Pulitzer-winner and famed author-coach Jacqui Banaszynski stresses: "Writing is personal. Direct. It needs to be from me to you." She elaborated at the National Writers Workshop in 2007: "When I'm writing a story, I'm really writing a letter I'm getting in [readers'] heads and thinking, 'what do they need to know to understand this, what education do they need to understand the moment of emotion?'" .

As a newspaper reporter, Banaszynski went down to the circulation department and picked up a handful of reader profiles. "I matched them to people in my life. I put pictures of them in my cubicle. My five people kept me honest, when I got too involved with my sources or too in love with my own prose."

Blogging is no different. Anyone may stumble across your open letters to the world, but they will only resonate for some. Make them sing, shimmy and play jazz for that cohort.

Know your readers.

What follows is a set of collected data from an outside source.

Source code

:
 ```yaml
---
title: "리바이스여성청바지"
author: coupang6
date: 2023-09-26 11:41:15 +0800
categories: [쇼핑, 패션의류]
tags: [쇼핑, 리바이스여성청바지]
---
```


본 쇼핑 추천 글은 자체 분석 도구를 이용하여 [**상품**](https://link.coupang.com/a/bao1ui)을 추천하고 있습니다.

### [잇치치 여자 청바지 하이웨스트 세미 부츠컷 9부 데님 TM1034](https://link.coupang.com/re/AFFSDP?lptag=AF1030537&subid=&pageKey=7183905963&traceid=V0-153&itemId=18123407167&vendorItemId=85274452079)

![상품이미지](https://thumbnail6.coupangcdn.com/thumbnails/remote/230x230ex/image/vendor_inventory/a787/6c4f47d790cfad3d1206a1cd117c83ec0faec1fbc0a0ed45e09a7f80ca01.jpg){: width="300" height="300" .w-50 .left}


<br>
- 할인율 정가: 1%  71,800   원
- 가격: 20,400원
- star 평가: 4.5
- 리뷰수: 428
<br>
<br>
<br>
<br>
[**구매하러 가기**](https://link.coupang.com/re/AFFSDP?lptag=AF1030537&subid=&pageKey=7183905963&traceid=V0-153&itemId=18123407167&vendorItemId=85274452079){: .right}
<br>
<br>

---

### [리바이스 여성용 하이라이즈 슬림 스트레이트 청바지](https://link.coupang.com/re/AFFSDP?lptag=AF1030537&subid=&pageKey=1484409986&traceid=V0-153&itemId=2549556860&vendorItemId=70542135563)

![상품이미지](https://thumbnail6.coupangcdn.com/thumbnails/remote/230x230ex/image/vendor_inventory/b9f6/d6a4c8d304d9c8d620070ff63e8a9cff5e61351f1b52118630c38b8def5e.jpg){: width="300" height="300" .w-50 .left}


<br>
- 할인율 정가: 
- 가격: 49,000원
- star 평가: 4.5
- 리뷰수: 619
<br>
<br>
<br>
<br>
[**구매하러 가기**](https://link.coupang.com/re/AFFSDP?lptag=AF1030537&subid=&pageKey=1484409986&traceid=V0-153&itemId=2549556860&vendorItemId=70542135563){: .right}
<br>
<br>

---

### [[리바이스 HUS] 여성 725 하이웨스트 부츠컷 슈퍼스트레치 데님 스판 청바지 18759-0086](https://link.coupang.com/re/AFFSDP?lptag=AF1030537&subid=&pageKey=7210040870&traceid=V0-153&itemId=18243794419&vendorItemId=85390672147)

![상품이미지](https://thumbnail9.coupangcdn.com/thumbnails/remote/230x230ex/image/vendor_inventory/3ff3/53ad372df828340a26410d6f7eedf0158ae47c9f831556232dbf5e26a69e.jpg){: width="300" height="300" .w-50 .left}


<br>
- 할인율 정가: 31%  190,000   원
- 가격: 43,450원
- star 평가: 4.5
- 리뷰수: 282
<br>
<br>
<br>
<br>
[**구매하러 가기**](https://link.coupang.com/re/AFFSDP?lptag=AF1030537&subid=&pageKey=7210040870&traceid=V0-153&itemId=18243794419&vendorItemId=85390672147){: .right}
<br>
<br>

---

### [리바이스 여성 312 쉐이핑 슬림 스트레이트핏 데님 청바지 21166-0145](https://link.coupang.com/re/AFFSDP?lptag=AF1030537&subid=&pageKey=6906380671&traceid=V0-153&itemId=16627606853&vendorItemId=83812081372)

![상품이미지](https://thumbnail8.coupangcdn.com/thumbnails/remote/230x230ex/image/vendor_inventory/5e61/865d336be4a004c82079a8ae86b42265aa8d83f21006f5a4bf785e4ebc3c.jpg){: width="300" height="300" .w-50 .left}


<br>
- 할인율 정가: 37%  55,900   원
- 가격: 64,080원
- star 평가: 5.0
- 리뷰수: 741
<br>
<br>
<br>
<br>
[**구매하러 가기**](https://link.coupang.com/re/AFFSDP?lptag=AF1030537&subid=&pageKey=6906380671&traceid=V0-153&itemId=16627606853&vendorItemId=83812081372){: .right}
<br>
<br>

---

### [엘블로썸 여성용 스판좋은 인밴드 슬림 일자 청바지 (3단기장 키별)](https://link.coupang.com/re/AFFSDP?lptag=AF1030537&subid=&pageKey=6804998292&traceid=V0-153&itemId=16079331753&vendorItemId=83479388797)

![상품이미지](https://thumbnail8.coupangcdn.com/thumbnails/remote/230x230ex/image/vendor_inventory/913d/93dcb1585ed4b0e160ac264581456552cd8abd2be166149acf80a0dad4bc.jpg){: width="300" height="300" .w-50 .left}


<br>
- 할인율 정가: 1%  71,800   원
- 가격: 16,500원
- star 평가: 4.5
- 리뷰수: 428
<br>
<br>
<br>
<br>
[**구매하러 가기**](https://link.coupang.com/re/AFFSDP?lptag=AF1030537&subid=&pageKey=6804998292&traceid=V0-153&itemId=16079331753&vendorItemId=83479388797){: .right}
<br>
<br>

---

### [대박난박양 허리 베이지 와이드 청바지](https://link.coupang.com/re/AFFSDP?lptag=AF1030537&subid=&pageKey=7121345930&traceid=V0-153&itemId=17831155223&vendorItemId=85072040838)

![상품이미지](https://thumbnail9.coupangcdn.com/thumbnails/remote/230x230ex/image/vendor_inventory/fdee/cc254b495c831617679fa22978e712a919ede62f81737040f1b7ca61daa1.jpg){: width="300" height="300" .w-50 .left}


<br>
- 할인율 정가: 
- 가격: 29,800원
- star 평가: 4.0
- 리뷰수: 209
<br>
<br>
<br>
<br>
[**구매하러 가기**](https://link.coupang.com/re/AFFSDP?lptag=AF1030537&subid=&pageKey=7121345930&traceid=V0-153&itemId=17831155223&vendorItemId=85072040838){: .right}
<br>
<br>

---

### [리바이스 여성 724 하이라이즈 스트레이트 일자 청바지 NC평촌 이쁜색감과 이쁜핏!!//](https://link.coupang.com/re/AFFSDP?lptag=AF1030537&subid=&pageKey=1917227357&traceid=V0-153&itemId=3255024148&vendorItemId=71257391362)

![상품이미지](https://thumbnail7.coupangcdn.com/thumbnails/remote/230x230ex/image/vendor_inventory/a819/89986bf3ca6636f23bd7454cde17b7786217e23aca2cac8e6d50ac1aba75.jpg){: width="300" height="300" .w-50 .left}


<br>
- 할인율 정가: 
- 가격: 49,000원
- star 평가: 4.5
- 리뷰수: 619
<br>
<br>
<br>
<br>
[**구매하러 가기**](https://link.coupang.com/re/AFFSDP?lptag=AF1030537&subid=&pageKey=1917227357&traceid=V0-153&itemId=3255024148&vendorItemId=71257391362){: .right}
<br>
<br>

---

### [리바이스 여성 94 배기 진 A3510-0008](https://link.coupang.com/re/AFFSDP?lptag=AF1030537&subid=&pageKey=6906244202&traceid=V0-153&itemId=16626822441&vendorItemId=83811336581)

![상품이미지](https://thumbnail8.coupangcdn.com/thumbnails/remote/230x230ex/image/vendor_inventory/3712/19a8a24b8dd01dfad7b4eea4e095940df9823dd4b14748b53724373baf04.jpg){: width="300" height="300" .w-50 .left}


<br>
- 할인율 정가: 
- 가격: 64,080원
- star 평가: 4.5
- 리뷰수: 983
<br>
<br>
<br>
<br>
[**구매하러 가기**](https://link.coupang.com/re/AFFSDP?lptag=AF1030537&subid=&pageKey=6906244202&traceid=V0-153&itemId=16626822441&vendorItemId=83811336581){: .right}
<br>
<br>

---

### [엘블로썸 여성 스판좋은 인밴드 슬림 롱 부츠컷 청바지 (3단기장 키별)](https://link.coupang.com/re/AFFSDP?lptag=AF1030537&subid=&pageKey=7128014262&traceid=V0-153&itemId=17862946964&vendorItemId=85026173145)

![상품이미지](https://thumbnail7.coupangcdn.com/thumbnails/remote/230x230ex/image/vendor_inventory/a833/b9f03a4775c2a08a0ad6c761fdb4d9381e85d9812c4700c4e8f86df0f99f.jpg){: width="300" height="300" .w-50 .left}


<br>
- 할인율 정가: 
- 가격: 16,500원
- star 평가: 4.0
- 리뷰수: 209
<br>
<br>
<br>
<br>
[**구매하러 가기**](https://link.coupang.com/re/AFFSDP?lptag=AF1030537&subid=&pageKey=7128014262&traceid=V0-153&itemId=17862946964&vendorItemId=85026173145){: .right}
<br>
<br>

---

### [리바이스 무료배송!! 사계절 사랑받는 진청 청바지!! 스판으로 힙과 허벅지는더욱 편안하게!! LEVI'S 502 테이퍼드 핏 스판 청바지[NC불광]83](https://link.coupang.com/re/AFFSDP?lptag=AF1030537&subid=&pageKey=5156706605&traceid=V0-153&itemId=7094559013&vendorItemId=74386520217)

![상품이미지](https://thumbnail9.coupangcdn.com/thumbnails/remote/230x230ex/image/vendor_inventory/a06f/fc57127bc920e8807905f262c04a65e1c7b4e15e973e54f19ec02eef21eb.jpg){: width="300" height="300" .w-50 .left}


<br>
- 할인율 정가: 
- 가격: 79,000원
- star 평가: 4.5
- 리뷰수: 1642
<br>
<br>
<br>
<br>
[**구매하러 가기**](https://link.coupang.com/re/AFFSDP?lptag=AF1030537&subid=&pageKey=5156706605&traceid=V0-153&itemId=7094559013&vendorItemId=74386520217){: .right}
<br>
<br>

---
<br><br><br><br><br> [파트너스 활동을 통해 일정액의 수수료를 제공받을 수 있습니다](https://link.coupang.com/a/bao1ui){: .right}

Maybe even befriend them – or at least interact via comments. Make your blog a conversation, not a monologue, and its chance of success will soar.

Keep the home court advantage

"Write what you know" is the oldest advice in the trade – for a reason. Your unique life experiences will always illuminate your prose: more so when you’re enjoying the home court advantage. Try to pick topics that exploit your expertise. For example, when I wrote a piece on driving a moped in Rome, where I lived for two years, I didn’t just bemoan the manic Mediterranean traffic: I introduced the Italian concept – menefreghismo, the "state of not caring" – that fuels some of their wild driving habits. Such wealth of detail is hard to come by without being there, saturating in your subject, living it.

Writers bring much of themselves to any text. An advertising executive in Taiwan has quite a different perspective from a Denver mountaineer or a French homemaker. Even if all three blogged the same topic, their responses would be diverse. And that's the beauty of the web, really. With great ease, we can explore others' experiences and reactions ... satisfying that primal human urge to rubberneck. Dangerous as that can be, we're hardwired to learn through observation. Happily the information highway is a safer place to looky-loo.

Don’t parrot or “echo chamber,” as the blogosphere calls it. Jeff Atwood sagely points out: “we have the whole of human history to talk about, and most people can't get past what happened today. If I wanted news, I'd visit one of the hundreds of news sites that do nothing but news every day. Putting yourself in the news business is a thankless, unending grind. Don't do it.”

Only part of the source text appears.